Sir Walter Vane was born on 6th Oct 1619. He entered the service of the Netherlands United Provinces and fought for them against the Spanish during the 80 Years War. He rose to the rank of lieutenant-colonel and commanding officer of one of the four English regiments in Dutch service in 1665, Lord Craven's Regiment. When these regiments were disbanded he, along with most of the officers and men, refused to swear the oath of allegiance to the Dutch States and returned to England. He at first commanded a Troop of Horse in a newly raised regiment but that was disbanded and he was given command of a company in the King's Regiment of Foot Guards (Grenadier Guards). When Colonel Robert Sidney died suddenly in 1668 Sir Walter was appointed Colonel of the Holland Regiment (The Buffs), serving mostly on ships engaged against the Dutch. During the Third Anglo-Dutch War of 1672-74 the Dutch still wanted to enroll English troops in their army and negotiated with King Charles II to allow this.
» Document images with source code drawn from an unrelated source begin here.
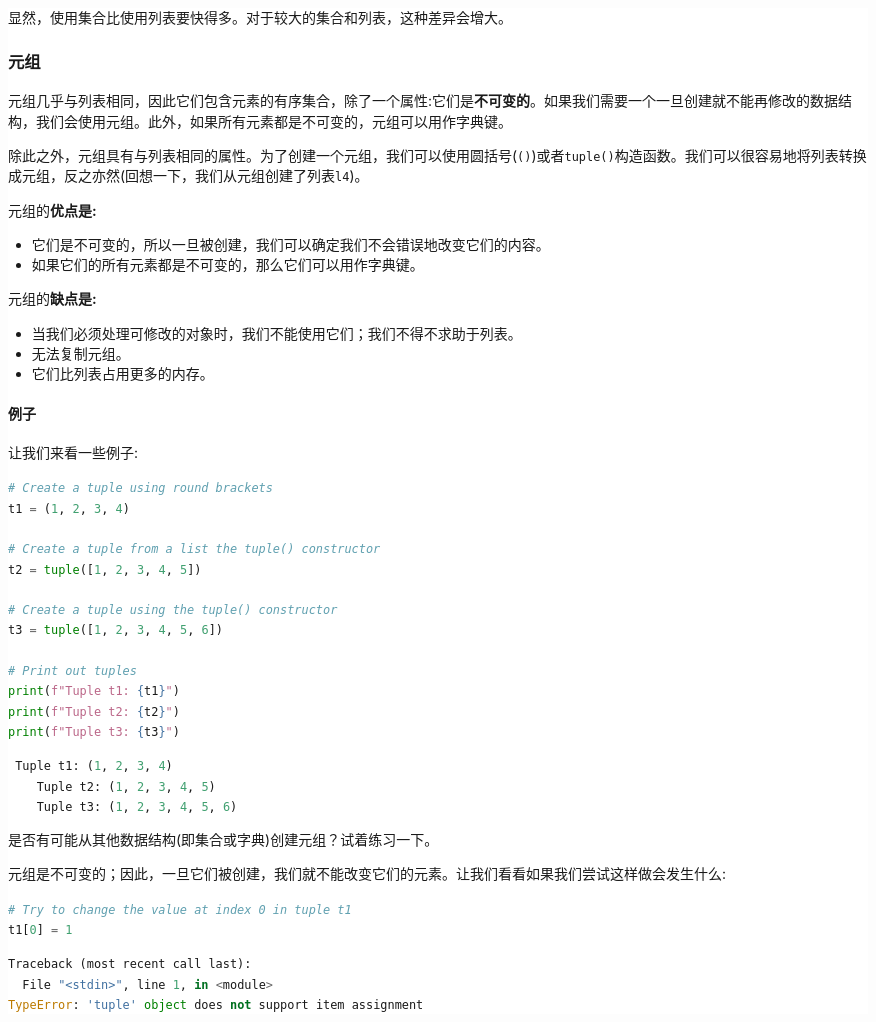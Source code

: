 显然，使用集合比使用列表要快得多。对于较大的集合和列表，这种差异会增大。

### 元组

元组几乎与列表相同，因此它们包含元素的有序集合，除了一个属性:它们是**不可变的**。如果我们需要一个一旦创建就不能再修改的数据结构，我们会使用元组。此外，如果所有元素都是不可变的，元组可以用作字典键。

除此之外，元组具有与列表相同的属性。为了创建一个元组，我们可以使用圆括号(`()`)或者`tuple()`构造函数。我们可以很容易地将列表转换成元组，反之亦然(回想一下，我们从元组创建了列表`l4`)。

元组的**优点是:**

*   它们是不可变的，所以一旦被创建，我们可以确定我们不会错误地改变它们的内容。
*   如果它们的所有元素都是不可变的，那么它们可以用作字典键。

元组的**缺点是:**

*   当我们必须处理可修改的对象时，我们不能使用它们；我们不得不求助于列表。
*   无法复制元组。
*   它们比列表占用更多的内存。

#### 例子

让我们来看一些例子:

```py
# Create a tuple using round brackets
t1 = (1, 2, 3, 4)

# Create a tuple from a list the tuple() constructor
t2 = tuple([1, 2, 3, 4, 5])

# Create a tuple using the tuple() constructor
t3 = tuple([1, 2, 3, 4, 5, 6])

# Print out tuples
print(f"Tuple t1: {t1}")
print(f"Tuple t2: {t2}")
print(f"Tuple t3: {t3}")
```

```py
 Tuple t1: (1, 2, 3, 4)
    Tuple t2: (1, 2, 3, 4, 5)
    Tuple t3: (1, 2, 3, 4, 5, 6)
```

是否有可能从其他数据结构(即集合或字典)创建元组？试着练习一下。

元组是不可变的；因此，一旦它们被创建，我们就不能改变它们的元素。让我们看看如果我们尝试这样做会发生什么:

```py
# Try to change the value at index 0 in tuple t1
t1[0] = 1
```

```py
Traceback (most recent call last):
  File "<stdin>", line 1, in <module>
TypeError: 'tuple' object does not support item assignment
```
He allowed Sir Walter to accept a commission as major-general to command the English regiments in Dutch service. His commission was dated 12th Dec 1673, at which time he left the Buffs as their Colonel and was replaced by the Earl of Mulgrave. Many of the men in Sir Walter's new command had served under him in the Holland Regiment but had been discharged when that regiment was reduced. Sir Walter's new service with the Dutch was short lived because he was killed at the battle of Seneffe on 11th Aug 1674, where the French general Le Grand Conde fought an indecisive but bloody action against the Dutch under William of Orange.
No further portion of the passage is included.